Pero fue más allá de un aficionado al fútbol, un amante del buen deporte. Por ejemplo, del piragüismo, tan arraigado en su Ribadesella natal, que él contaba haber practicado en su primera juventud. Porque luego no debió de tener mucho tiempo para el deporte. Ordenado sacerdote con dispensa de Roma por su juventud, Bardales debió de ser aquel cura joven con jersey de cuello alto que abrió la puerta de la rectoral de Mieres a un sorprendido reportero de un periódico de Madrid ya desaparecido cuando las parroquias de Mieres, lideradas por el párroco de San Juan, Nicanor López Brugos, se negaron a oficiar las misas dominicales en una huelga minera de los primeros sesenta del pasado siglo. Entonces Bardales ya estaba en la primera línea del sacerdocio combativo y enraizado en la sociedad, cercano siempre a los oprimidos y necesitados. Aquellos curas de Mieres fueron incomprendidos por un sector ciudadano y repudiados por la política oficial, pero pasados los años quedó claro que habían sido los precursores del catolicismo del Concilio Vaticano II. El joven coadjutor de San Juan de Mieres adquirió nuevas responsabilidades eclesiales, casi siempre en su amado Gijón, pero el paso de los años no atemperó su entusiasmo y entrega al sacerdocio. «Es admirable la solemnidad litúrgica de José María», sentenciaba Juan Ramón Pérez Las Clotas, desaparecido una semana antes que este cura que siempre presumió de haberse dedicado en exclusiva a la pastoral, a la relación con sus semejantes, siempre alejado de cargos curiales o burocráticos.
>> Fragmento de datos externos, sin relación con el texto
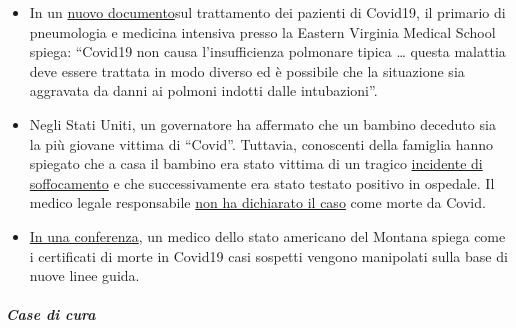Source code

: \begin{itemize}
{  breve} del solito.
\item
  In un
  \href{https://www.evms.edu/media/evms_public/departments/internal_medicine/EVMS_Critical_Care_COVID-19_Protocol.pdf}{nuovo
  documento}sul trattamento dei pazienti di Covid19, il primario di
  pneumologia e medicina intensiva presso la Eastern Virginia Medical
  School spiega: ``Covid19 non causa l'insufficienza polmonare tipica
  \ldots{} questa malattia deve essere trattata in modo diverso ed è
  possibile che la situazione sia aggravata da danni ai polmoni indotti
  dalle intubazioni''.
\item
  Negli Stati Uniti, un governatore ha affermato che un bambino deceduto
  sia la più giovane vittima di ``Covid''. Tuttavia, conoscenti della
  famiglia hanno spiegato che a casa il bambino era stato vittima di un
  tragico
  \href{https://www.washingtonexaminer.com/news/candace-owens-accuses-connecticut-governor-of-lying-about-coronavirus-death-calls-for-resignation}{incidente
  di soffocamento} e che successivamente era stato testato positivo in
  ospedale. Il medico legale responsabile
  \href{https://www.dailymail.co.uk/news/article-8193487/Coroner-refuses-rule-COVID-19-cause-death-six-week-old-Connecticut-baby.html}{non
  ha dichiarato il caso} come morte da Covid.
\item
  \href{https://www.youtube.com/watch?v=V0lIWZpiRU0}{In una conferenza},
  un medico dello stato americano del Montana spiega come i certificati
  di morte in Covid19 casi sospetti vengono manipolati sulla base di
  nuove linee guida.
\end{itemize}

\hypertarget{case-di-cura}{%
\subparagraph{\texorpdfstring{\textbf{Case di
cura}}{Case di cura}}\label{case-di-cura}}


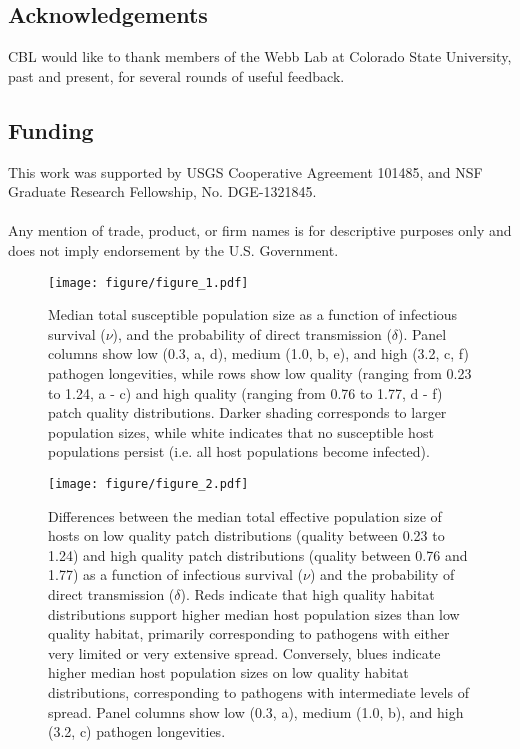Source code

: \documentclass{article}
\begin{document}
\subsection*{Acknowledgements}

CBL would like to thank members of the Webb Lab at Colorado State University, past and present, for several rounds of useful feedback.  

\subsection*{Funding}

This work was supported by USGS Cooperative Agreement 101485, and NSF Graduate Research Fellowship, No. DGE-1321845.
\\
\\
Any mention of trade, product, or firm names is for descriptive purposes only and does not imply endorsement by the U.S. Government.

\clearpage

     

\clearpage

\begin{figure}
\texttt{[image: figure/figure\_1.pdf]}
\caption{Median total susceptible population size as a function of infectious survival ($\nu$), and the probability of direct transmission ($\delta$).  Panel columns show low (0.3, a, d), medium (1.0, b, e), and high (3.2, c, f) pathogen longevities, while rows show low quality (ranging from 0.23 to 1.24, a - c) and high quality (ranging from 0.76 to 1.77, d - f) patch quality distributions.  Darker shading corresponds to larger population sizes, while white indicates that no susceptible host populations persist (i.e. all host populations become infected).}
\label{endemic}
\end{figure}

\begin{figure}
\texttt{[image: figure/figure\_2.pdf]}
\centering
\caption{Differences between the median total effective population size of hosts on low quality patch distributions (quality between 0.23 to 1.24) and high quality patch distributions (quality between 0.76 and 1.77) as a function of infectious survival ($\nu$) and the probability of direct transmission ($\delta$).  Reds indicate that high quality habitat distributions support higher median host population sizes than low quality habitat, primarily corresponding to pathogens with either very limited or very extensive spread. Conversely, blues indicate higher median host population sizes on low quality habitat distributions, corresponding to pathogens with intermediate levels of spread.  Panel columns show low (0.3, a), medium (1.0, b), and high (3.2, c) pathogen longevities.}
\label{highvlow}
\end{figure}
\end{document}
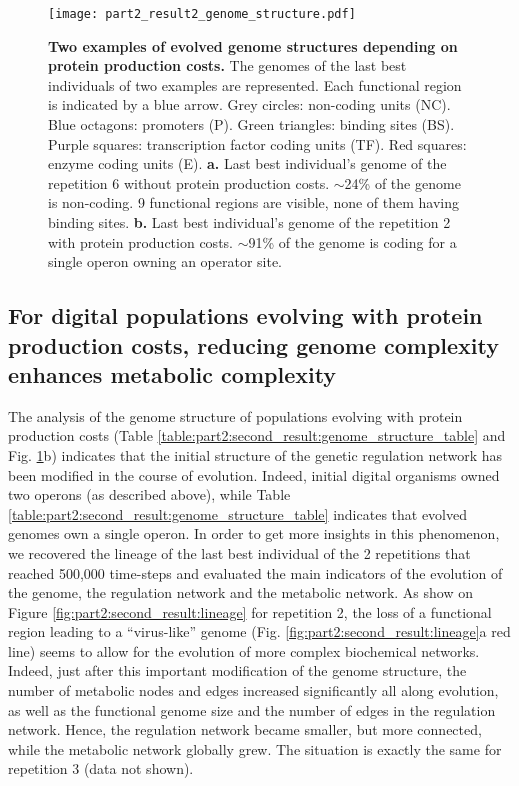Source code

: \begin{figure}[!h]
\centering
\texttt{[image: part2\_result2\_genome\_structure.pdf]}
\caption[Two examples of evolved genome structures depending on protein production costs.]
{\textbf{Two examples of evolved genome structures depending on protein production costs.}
The genomes of the last best individuals of two examples are represented. Each functional region is indicated by a blue arrow. Grey circles: non-coding units (NC). Blue octagons: promoters (P). Green triangles: binding sites (BS). Purple squares: transcription factor coding units (TF). Red squares: enzyme coding units (E).
\textbf{a.} Last best individual's genome of the repetition 6 without protein production costs. $\sim$24\% of the genome is non-coding. 9 functional regions are visible, none of them having binding sites.
\textbf{b.} Last best individual's genome of the repetition 2 with protein production costs. $\sim$91\% of the genome is coding for a single operon owning an operator site.}
\label{fig:part2:second_result:genome_structure}
\end{figure}


\subsection{For digital populations evolving with protein production costs, reducing genome complexity enhances metabolic complexity}
\label{subsec:part2:second_result:genome_structure}

The analysis of the genome structure of populations evolving with protein production costs (Table \ref{table:part2:second_result:genome_structure_table} and Fig. \ref{fig:part2:second_result:genome_structure}b) indicates that the initial structure of the genetic regulation network has been modified in the course of evolution. Indeed, initial digital organisms owned two operons (as described above), while Table \ref{table:part2:second_result:genome_structure_table} indicates that evolved genomes own a single operon. In order to get more insights in this phenomenon, we recovered the lineage of the last best individual of the 2 repetitions that reached 500,000 time-steps and evaluated the main indicators of the evolution of the genome, the regulation network and the metabolic network. As show on Figure \ref{fig:part2:second_result:lineage} for repetition 2, the loss of a functional region leading to a ``virus-like'' genome (Fig. \ref{fig:part2:second_result:lineage}a red line) seems to allow for the evolution of more complex biochemical networks. Indeed, just after this important modification of the genome structure, the number of metabolic nodes and edges increased significantly all along evolution, as well as the functional genome size and the number of edges in the regulation network. Hence, the regulation network became smaller, but more connected, while the metabolic network globally grew. The situation is exactly the same for repetition 3 (data not shown).

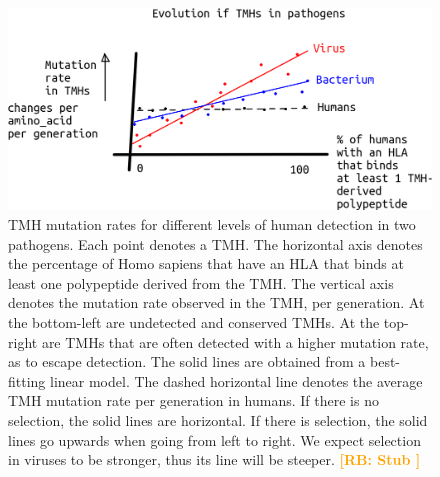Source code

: \documentclass{article}
\newcommand{\richel}[1]{\textcolor{orange}{\textbf{[RB: #1]}}}
\begin{document}
\begin{figure}[!htbp]
  \includegraphics[width=\textwidth]{fig_tmh_mut_rate.png}
  \caption{
    TMH mutation rates for different levels of human detection in
    two pathogens.
    Each point denotes a TMH.
    The horizontal axis denotes the percentage of Homo sapiens that
    have an HLA that binds at least one polypeptide derived from the TMH.
    The vertical axis denotes the mutation rate observed in the TMH, 
    per generation.
    At the bottom-left are undetected and conserved TMHs.
    At the top-right are TMHs that are often detected with a higher mutation
    rate, as to escape detection.
    The solid lines are obtained from a best-fitting linear model.
    The dashed horizontal line denotes the average TMH mutation rate 
    per generation in humans.
    If there is no selection, the solid lines are horizontal.
    If there is selection, the solid lines go upwards when going from left to right.
    We expect selection in viruses to be stronger, thus its line will be steeper.
    \richel{
      Stub
    }
  }
  \label{fig:tmh_mut_rate}
\end{figure}







\end{document}
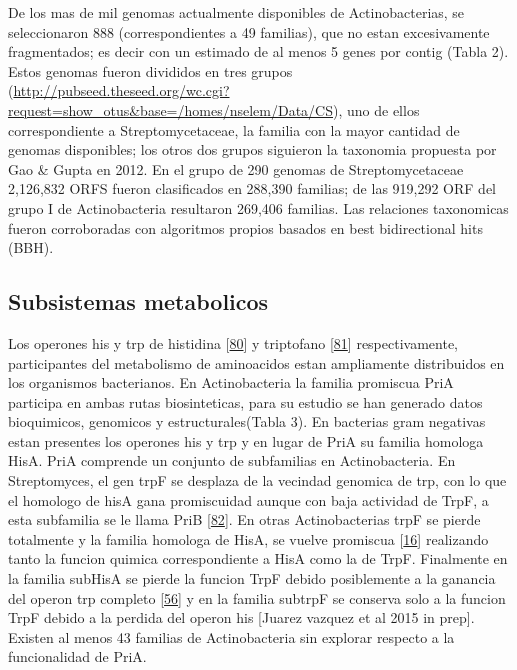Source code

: \documentclass[12pt,twoside]{reedthesis}
\begin{document}
  De los mas de mil genomas actualmente disponibles de Actinobacterias, se
  seleccionaron 888 (correspondientes a 49 familias), que no estan
  excesivamente fragmentados; es decir con un estimado de al menos 5 genes
  por contig (Tabla 2). Estos genomas fueron divididos en tres grupos
  (\url{http://pubseed.theseed.org/wc.cgi?request=show_otus\&base=/homes/nselem/Data/CS}),
  uno de ellos correspondiente a Streptomycetaceae, la familia con la
  mayor cantidad de genomas disponibles; los otros dos grupos siguieron la
  taxonomia propuesta por Gao \& Gupta en 2012. En el grupo de 290 genomas
  de Streptomycetaceae 2,126,832 ORFS fueron clasificados en 288,390
  familias; de las 919,292 ORF del grupo I de Actinobacteria resultaron
  269,406 familias. Las relaciones taxonomicas fueron corroboradas con
  algoritmos propios basados en best bidirectional hits (BBH).
  
  \subsection{Subsistemas metabolicos}\label{subsistemas-metabolicos}
  
  Los operones his y trp de histidina
  {[}\protect\hyperlink{ref-fondi_evolution_2009}{80}{]} y triptofano
  {[}\protect\hyperlink{ref-merino_evolution_2008}{81}{]} respectivamente,
  participantes del metabolismo de aminoacidos estan ampliamente
  distribuidos en los organismos bacterianos. En Actinobacteria la familia
  promiscua PriA participa en ambas rutas biosinteticas, para su estudio
  se han generado datos bioquimicos, genomicos y estructurales(Tabla 3).
  En bacterias gram negativas estan presentes los operones his y trp y en
  lugar de PriA su familia homologa HisA. PriA comprende un conjunto de
  subfamilias en Actinobacteria. En Streptomyces, el gen trpF se desplaza
  de la vecindad genomica de trp, con lo que el homologo de hisA gana
  promiscuidad aunque con baja actividad de TrpF, a esta subfamilia se le
  llama PriB
  {[}\protect\hyperlink{ref-verduzco-castro_co-occurrence_2016}{82}{]}. En
  otras Actinobacterias trpF se pierde totalmente y la familia homologa de
  HisA, se vuelve promiscua
  {[}\protect\hyperlink{ref-baronagomez_occurrence_2003}{16}{]} realizando
  tanto la funcion quimica correspondiente a HisA como la de TrpF.
  Finalmente en la familia subHisA se pierde la funcion TrpF debido
  posiblemente a la ganancia del operon trp completo
  {[}\protect\hyperlink{ref-noda-garcia_evolution_2013}{56}{]} y en la
  familia subtrpF se conserva solo a la funcion TrpF debido a la perdida
  del operon his {[}Juarez vazquez et al 2015 in prep{]}. Existen al menos
  43 familias de Actinobacteria sin explorar respecto a la funcionalidad
  de PriA.
  
\end{document}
José Luis Martínez, Juan Ramón Pérez Las Clotas y José María Díaz Bardales, tres personajes del mejor Gijón, se nos han ido en cuestión de meses; cada uno, irrepetible en su papel; cada uno, admirable por tantas cosas. El último, ayer mismo, Bardales, cuya unanimidad en el cariño muestra la estatura de la persona que siempre tenía una frase de ánimo para quien la necesitara y también de crítica para quien no actuaba con rectitud. Porque el sacerdote que se entregaba a los demás era el primero en exigir, sobre todo a los suyos, a los más cercanos, un seguimiento pleno de los postulados evangélicos.

La parroquia de Fátima en La Calzada, al mediodía, y la de Ribadesella, por la tarde, despiden hoy a un sacerdote de una pieza que se enraizó en la sociedad con toda su fuerza, que fue siempre mucha, y que deja un ejemplo envidiable y admirable.